* Directions for this task: For the entries below, report every line that includes the word "wondershare".

Data entries

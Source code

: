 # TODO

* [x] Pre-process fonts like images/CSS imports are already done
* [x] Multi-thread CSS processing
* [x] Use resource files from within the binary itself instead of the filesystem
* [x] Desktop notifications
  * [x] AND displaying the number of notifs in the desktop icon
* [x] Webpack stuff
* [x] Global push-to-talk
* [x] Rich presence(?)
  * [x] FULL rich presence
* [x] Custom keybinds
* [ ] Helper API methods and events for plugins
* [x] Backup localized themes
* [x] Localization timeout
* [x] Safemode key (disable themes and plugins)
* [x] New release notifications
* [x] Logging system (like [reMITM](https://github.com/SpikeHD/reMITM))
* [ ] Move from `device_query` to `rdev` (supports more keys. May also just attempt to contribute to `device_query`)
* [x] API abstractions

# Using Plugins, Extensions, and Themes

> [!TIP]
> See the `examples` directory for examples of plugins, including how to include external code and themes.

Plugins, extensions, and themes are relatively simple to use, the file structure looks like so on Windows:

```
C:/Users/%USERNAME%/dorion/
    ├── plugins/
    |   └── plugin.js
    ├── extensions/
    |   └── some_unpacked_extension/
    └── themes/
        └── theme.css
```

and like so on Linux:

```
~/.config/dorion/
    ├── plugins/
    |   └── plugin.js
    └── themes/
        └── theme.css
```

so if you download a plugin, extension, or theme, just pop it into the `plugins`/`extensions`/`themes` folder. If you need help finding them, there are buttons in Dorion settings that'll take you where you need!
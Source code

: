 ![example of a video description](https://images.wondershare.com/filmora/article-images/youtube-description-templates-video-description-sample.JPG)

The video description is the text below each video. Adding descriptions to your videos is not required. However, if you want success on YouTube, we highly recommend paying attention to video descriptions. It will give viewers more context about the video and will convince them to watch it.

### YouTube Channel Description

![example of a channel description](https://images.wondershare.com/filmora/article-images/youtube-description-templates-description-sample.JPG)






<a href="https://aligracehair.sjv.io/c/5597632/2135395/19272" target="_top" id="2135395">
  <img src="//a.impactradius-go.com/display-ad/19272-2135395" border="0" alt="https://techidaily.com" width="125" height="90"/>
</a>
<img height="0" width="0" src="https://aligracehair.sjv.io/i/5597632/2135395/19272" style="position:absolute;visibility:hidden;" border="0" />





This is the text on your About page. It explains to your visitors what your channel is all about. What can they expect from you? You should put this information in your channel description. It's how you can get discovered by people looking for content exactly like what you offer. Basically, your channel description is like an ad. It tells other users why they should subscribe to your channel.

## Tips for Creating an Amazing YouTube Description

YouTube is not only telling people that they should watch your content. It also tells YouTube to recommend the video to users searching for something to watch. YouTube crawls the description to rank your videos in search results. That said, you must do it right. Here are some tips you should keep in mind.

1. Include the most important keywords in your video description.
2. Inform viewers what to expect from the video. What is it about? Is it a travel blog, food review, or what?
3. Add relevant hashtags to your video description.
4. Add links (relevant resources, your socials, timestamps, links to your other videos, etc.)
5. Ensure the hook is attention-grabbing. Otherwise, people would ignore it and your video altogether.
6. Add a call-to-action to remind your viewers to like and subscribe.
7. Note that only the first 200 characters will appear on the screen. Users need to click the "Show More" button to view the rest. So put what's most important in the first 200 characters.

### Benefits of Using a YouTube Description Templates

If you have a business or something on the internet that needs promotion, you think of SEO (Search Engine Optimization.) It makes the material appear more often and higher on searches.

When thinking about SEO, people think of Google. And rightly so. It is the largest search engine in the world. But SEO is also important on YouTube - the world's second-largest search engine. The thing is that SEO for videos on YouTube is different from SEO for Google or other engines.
...
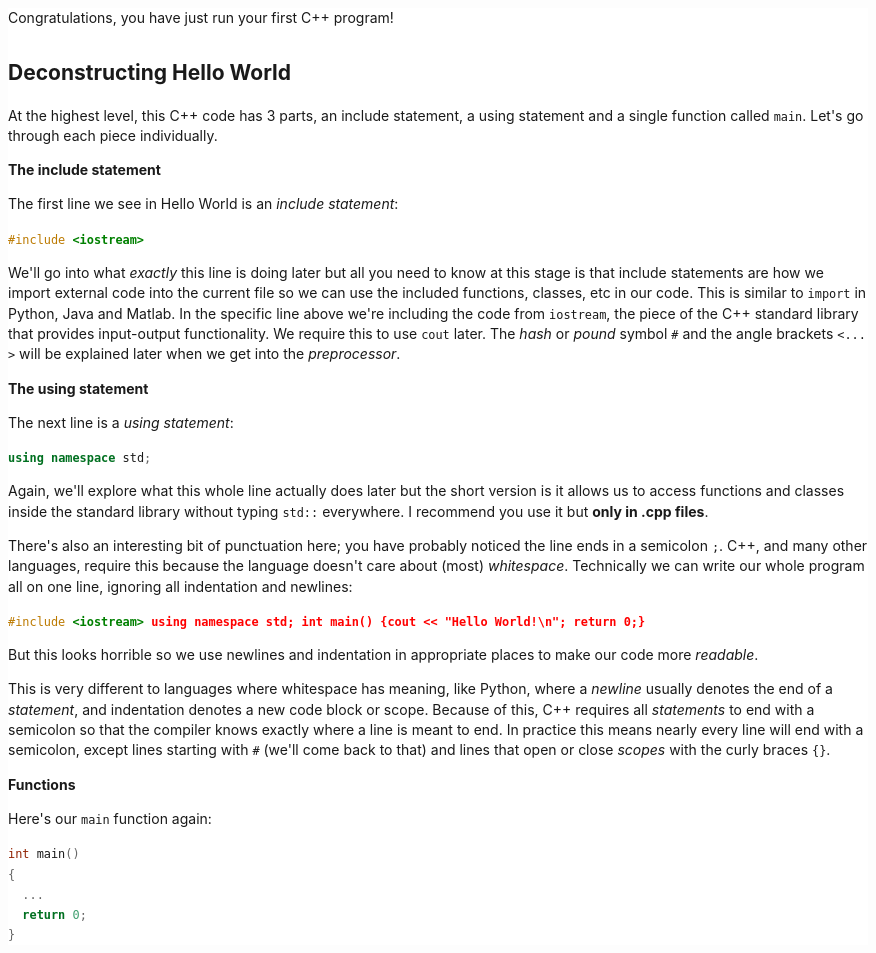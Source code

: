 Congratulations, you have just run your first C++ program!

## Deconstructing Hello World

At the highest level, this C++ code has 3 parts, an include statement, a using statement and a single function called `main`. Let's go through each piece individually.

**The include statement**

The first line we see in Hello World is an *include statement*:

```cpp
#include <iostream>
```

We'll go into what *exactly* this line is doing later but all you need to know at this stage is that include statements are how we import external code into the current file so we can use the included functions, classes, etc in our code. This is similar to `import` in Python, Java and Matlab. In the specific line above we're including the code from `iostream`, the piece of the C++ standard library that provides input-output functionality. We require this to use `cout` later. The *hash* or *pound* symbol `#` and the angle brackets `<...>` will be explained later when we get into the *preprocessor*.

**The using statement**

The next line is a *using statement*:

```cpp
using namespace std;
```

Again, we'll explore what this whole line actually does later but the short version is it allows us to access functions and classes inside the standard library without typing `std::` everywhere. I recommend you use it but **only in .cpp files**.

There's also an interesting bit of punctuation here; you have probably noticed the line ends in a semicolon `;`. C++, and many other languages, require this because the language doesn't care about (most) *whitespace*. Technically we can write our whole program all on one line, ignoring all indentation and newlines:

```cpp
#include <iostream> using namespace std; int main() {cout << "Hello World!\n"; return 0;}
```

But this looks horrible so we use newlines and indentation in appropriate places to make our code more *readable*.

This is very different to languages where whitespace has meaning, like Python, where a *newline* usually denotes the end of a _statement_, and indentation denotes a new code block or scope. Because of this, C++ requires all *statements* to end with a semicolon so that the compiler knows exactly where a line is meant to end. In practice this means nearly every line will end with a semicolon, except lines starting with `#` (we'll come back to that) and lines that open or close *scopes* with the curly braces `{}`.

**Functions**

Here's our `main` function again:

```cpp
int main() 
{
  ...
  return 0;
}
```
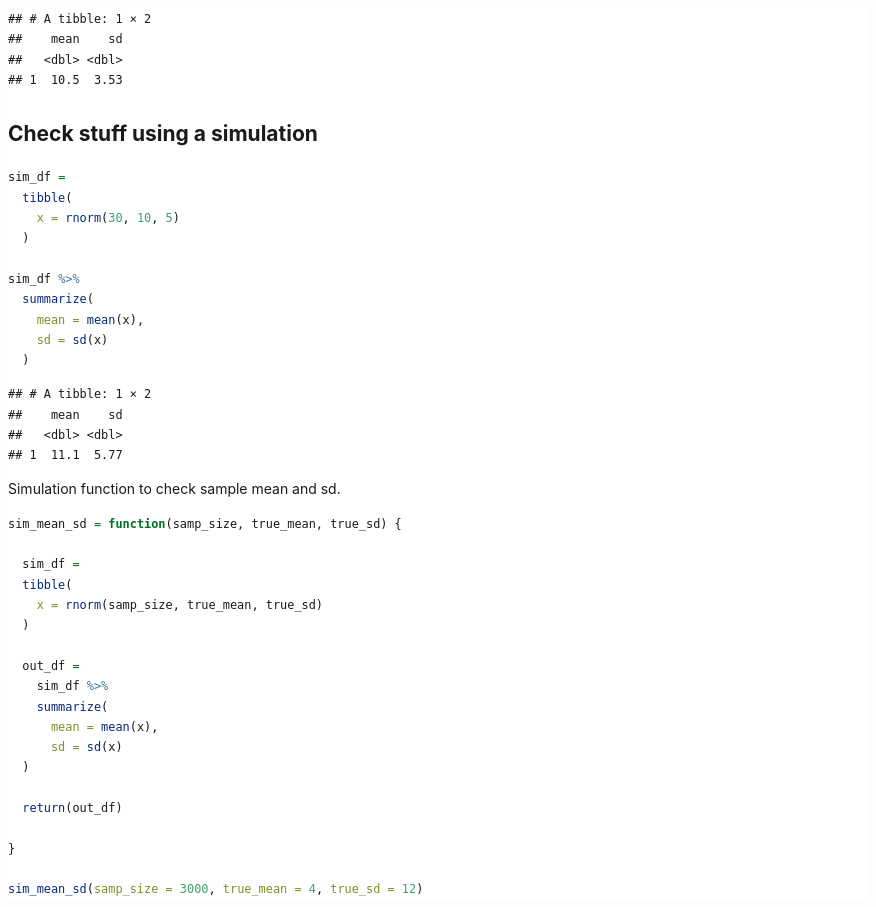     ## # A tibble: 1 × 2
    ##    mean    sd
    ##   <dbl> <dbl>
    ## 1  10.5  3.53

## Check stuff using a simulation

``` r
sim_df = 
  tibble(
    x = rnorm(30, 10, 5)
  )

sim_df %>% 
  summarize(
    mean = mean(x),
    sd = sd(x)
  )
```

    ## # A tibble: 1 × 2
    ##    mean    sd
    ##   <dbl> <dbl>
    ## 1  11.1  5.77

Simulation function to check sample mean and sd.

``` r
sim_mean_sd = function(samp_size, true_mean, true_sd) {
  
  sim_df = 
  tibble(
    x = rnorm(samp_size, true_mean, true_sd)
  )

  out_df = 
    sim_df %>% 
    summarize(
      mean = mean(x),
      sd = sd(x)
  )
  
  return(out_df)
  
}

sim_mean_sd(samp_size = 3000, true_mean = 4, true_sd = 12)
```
...
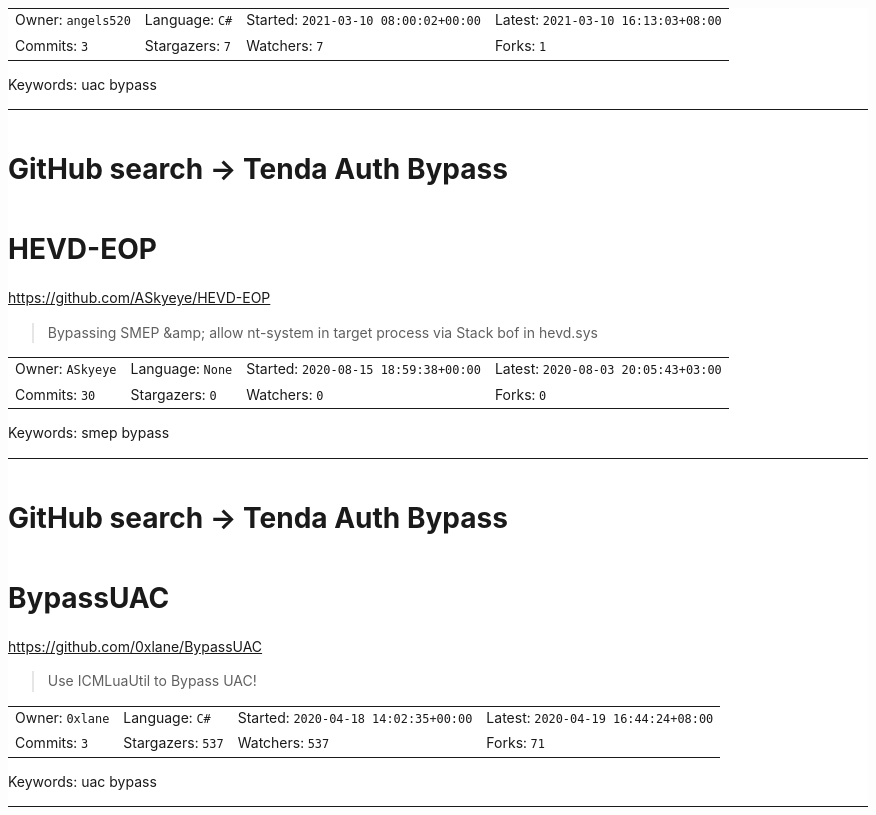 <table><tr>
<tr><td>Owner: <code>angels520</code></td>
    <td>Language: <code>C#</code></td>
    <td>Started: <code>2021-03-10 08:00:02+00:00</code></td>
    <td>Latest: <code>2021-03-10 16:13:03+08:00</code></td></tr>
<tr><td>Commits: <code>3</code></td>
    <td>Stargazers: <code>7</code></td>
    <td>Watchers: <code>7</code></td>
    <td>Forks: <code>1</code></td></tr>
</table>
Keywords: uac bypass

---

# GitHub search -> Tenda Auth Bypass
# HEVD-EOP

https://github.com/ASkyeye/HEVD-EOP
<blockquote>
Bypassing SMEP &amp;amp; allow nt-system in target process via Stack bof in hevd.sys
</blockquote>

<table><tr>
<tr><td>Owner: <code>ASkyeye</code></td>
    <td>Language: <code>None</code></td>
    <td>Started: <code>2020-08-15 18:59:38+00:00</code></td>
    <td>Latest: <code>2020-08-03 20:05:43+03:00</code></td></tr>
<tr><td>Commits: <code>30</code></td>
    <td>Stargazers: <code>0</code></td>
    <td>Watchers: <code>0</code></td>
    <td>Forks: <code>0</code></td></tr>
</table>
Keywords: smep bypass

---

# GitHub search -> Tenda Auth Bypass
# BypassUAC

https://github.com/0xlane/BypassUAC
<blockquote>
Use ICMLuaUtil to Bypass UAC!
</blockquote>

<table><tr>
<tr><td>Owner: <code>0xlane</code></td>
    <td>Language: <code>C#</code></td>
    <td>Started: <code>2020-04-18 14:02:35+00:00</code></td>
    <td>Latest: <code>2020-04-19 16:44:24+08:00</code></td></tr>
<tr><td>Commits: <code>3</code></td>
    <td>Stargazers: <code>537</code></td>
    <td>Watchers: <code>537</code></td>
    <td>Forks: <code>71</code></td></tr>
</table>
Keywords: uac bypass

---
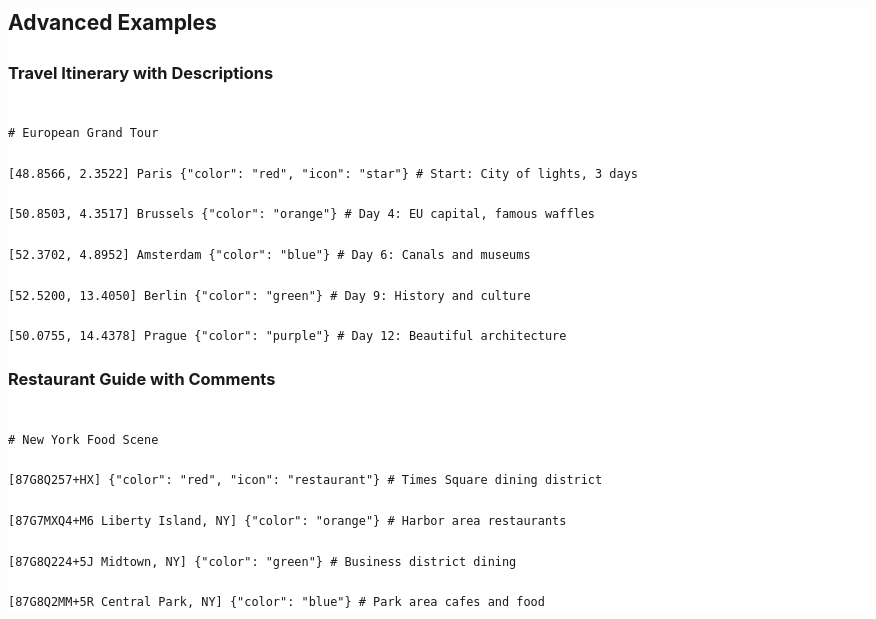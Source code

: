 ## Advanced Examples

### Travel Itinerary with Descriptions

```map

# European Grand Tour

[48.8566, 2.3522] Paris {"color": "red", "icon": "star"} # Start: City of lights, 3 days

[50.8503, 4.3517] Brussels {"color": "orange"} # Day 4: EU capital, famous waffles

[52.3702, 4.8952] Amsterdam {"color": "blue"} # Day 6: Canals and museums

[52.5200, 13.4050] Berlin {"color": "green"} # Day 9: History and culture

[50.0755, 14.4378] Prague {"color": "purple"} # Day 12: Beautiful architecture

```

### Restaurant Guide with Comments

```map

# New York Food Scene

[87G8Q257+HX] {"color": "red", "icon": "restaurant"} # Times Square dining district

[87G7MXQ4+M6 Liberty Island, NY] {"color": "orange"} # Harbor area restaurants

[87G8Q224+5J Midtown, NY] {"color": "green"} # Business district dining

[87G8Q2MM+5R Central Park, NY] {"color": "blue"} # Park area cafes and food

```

* Answer for the task:
: ![example of a video description](https://images.wondershare.com/filmora/article-images/youtube-description-templates-video-description-sample.JPG)
![example of a channel description](https://images.wondershare.com/filmora/article-images/youtube-description-templates-description-sample.JPG)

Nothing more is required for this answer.